EXERCISE INSTRUCTIONS
From the line below that contains "- importar do google fonts" to the line that contains "- Diferente de", repeat every line exactly, both ends included, and nothing else.

EXERCISE INPUT
^^^^^^^^^^^^^^^^
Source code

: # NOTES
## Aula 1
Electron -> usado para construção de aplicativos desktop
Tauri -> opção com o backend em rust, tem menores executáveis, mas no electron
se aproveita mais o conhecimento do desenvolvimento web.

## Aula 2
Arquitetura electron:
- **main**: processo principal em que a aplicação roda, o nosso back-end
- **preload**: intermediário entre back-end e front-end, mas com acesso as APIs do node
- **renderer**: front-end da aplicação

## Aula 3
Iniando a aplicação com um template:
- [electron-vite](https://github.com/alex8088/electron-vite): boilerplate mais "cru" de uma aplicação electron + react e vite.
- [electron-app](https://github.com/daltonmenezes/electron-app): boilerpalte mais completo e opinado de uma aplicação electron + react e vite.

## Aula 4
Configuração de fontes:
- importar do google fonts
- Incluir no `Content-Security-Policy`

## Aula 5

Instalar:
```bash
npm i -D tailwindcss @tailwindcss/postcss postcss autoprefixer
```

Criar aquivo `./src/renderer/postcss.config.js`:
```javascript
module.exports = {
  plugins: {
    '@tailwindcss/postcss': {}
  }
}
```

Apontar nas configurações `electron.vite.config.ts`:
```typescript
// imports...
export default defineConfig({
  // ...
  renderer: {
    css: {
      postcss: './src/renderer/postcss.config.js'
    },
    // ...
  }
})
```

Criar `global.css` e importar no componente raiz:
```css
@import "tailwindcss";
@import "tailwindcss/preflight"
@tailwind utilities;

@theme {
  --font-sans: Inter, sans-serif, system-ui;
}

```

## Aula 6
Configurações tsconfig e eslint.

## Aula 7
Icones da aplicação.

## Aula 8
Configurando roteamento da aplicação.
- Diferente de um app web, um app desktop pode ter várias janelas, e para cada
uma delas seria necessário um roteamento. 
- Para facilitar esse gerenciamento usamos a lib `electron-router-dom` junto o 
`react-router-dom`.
^^^^^^^^^^^^^^^^
SOLUTION TO THIS TASK
- importar do google fonts
- Incluir no `Content-Security-Policy`

## Aula 5

Instalar:
```bash
npm i -D tailwindcss @tailwindcss/postcss postcss autoprefixer
```

Criar aquivo `./src/renderer/postcss.config.js`:
```javascript
module.exports = {
  plugins: {
    '@tailwindcss/postcss': {}
  }
}
```

Apontar nas configurações `electron.vite.config.ts`:
```typescript
// imports...
export default defineConfig({
  // ...
  renderer: {
    css: {
      postcss: './src/renderer/postcss.config.js'
    },
    // ...
  }
})
```

Criar `global.css` e importar no componente raiz:
```css
@import "tailwindcss";
@import "tailwindcss/preflight"
@tailwind utilities;

@theme {
  --font-sans: Inter, sans-serif, system-ui;
}

```

## Aula 6
Configurações tsconfig e eslint.

## Aula 7
Icones da aplicação.

## Aula 8
Configurando roteamento da aplicação.
- Diferente de um app web, um app desktop pode ter várias janelas, e para cada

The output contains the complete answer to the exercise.